Joan Mitchell is one of the few women artists that got recognized as such during their lives in the mid-20th century. She belongs to the Abstract Expressionism, working in a way that is very similar to Willem de Kooning or Franz Kline.

Although being owned by the Centre Pompidou, this work is exhibited now at the Orangerie in Paris, the museum in the Tuileries gardens famous for hosting Monet’s Waterlilies. You could wonder why someone made this choice, since they seem to have nothing in common.

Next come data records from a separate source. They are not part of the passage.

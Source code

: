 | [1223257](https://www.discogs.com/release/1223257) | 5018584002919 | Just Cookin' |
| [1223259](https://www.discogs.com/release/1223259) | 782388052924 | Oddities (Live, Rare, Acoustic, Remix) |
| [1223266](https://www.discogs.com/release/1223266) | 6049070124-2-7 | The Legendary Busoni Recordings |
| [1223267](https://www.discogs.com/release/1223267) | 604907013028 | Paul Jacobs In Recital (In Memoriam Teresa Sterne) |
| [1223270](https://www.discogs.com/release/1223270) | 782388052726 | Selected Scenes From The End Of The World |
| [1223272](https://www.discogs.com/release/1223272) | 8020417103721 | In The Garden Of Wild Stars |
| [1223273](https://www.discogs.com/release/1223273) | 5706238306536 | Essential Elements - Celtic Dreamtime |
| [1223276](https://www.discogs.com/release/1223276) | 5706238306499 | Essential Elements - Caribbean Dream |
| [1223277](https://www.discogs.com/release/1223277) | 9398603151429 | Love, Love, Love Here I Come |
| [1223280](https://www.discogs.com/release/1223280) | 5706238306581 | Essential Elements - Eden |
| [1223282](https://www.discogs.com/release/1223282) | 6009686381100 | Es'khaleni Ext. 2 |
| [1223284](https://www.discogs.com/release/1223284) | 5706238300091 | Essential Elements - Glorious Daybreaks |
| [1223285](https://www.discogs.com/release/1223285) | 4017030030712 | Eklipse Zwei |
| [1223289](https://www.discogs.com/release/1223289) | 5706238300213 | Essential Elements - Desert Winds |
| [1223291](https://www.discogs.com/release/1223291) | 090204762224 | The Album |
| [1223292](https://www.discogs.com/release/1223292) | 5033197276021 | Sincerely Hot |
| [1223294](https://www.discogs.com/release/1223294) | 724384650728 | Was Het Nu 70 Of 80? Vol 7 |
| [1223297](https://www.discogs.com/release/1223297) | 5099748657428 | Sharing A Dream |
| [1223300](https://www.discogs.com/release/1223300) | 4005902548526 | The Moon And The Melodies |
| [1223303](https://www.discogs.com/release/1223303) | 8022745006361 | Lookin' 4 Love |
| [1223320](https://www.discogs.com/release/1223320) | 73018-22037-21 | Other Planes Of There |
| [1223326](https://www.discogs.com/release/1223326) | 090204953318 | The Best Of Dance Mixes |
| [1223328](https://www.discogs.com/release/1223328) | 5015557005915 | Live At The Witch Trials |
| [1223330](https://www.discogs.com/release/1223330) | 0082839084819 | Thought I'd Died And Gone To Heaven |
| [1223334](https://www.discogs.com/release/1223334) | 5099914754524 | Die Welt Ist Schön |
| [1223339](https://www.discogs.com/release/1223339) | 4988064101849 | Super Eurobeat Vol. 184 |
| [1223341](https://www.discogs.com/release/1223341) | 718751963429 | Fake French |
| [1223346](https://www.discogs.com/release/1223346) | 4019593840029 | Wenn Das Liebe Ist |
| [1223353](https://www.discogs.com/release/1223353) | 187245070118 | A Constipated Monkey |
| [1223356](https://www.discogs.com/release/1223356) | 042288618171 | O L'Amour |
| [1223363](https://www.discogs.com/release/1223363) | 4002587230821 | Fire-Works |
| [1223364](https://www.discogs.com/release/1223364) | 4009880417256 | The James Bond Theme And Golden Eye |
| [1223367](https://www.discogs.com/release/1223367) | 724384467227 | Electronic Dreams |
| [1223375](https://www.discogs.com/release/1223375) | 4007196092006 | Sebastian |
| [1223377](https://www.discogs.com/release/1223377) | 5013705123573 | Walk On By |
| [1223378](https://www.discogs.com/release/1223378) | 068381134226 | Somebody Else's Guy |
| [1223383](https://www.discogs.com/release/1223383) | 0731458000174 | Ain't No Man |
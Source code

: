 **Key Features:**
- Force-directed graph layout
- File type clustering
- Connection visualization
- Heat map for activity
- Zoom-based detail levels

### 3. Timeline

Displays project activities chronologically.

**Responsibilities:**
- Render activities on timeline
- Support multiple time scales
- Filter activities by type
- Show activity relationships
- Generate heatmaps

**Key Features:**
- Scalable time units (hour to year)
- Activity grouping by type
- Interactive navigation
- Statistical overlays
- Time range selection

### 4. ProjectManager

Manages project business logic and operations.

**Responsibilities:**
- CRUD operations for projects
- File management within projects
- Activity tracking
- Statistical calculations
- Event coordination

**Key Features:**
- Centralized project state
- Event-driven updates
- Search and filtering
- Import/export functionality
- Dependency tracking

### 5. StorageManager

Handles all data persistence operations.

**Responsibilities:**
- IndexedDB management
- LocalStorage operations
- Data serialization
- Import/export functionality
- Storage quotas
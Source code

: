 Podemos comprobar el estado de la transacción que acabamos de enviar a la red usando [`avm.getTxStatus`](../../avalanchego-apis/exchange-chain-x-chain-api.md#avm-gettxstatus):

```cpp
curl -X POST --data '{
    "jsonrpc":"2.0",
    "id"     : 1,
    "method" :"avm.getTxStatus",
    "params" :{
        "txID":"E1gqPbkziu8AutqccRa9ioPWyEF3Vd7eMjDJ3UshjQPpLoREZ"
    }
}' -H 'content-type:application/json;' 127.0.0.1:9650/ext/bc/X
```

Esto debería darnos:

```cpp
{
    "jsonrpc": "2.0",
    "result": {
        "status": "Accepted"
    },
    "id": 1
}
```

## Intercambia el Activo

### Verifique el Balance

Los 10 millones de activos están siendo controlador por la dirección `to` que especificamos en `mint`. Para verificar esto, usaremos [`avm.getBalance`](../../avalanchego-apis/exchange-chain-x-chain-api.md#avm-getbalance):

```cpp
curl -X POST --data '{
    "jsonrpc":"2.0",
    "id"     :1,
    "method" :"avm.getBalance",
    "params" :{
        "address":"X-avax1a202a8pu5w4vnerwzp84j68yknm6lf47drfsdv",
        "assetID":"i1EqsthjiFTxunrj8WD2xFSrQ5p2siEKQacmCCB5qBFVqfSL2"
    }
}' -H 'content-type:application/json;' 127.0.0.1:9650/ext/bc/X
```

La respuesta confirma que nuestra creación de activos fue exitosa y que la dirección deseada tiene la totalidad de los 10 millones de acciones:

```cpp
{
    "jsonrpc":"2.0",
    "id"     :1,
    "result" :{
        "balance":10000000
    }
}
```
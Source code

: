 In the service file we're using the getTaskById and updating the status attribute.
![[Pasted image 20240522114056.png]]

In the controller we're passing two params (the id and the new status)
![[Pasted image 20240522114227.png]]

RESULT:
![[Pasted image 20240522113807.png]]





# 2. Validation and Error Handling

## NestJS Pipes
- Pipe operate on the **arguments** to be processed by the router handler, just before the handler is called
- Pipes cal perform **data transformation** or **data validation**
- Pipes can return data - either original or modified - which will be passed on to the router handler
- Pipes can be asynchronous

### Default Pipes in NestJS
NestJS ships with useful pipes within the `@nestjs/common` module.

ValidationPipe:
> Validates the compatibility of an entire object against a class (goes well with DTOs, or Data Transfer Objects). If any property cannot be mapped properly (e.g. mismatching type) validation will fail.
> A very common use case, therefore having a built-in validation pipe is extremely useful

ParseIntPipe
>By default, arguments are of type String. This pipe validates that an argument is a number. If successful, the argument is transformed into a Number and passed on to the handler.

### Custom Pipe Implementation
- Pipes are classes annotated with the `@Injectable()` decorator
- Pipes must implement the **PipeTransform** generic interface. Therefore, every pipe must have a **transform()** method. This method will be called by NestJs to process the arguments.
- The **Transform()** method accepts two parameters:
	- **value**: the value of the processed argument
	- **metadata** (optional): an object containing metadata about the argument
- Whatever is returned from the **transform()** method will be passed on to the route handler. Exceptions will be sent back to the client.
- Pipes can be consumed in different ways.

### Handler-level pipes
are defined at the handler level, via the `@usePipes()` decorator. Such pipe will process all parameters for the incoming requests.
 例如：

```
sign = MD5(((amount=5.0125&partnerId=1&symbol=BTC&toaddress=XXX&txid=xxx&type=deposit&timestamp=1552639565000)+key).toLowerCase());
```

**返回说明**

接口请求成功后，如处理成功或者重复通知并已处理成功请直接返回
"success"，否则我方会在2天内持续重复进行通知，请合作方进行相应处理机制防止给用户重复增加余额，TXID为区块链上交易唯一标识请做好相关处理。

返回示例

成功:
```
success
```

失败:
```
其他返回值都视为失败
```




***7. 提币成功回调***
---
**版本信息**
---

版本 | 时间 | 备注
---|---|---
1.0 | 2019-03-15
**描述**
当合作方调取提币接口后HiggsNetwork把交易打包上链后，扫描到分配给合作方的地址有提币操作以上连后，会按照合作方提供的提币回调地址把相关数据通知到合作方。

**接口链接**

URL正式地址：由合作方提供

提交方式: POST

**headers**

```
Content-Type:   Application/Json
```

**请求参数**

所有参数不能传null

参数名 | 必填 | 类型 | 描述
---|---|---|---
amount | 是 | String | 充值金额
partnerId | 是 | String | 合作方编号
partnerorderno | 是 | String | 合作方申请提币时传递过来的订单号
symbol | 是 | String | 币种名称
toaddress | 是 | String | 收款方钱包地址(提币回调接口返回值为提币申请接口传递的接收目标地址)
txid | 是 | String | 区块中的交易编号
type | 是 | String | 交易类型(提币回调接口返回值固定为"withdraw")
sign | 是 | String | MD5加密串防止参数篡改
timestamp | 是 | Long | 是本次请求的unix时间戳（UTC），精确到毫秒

At the beginning of the century, when Monet was at the end of his career, he was very famous but already considered as making “old art”. What his contemporary were not seeing was how advanced his way of painting was in reality: if you look at one of the Waterlilies, for example, the style is almost abstract, with spontaneous gestures that seem an anticipation of Abstract Expressionism. In fact, it was only with the Abstract Expressionism that Monet was recognized again for being still very modern. The American artists involved in abstraction in the ’50s were admiring Monet’s work, Joan Mitchell was doing so to the point that she moved to France, in the former Monet’s house near Giverny in the ’60s.
This painting, The Goodbye Door, is clearly resembling a garden, with its green and blue colors. The comparis with Monet is then clear.
This work is a great example of how art history and different kind of arts can communicate together to create something new, unique, beautiful.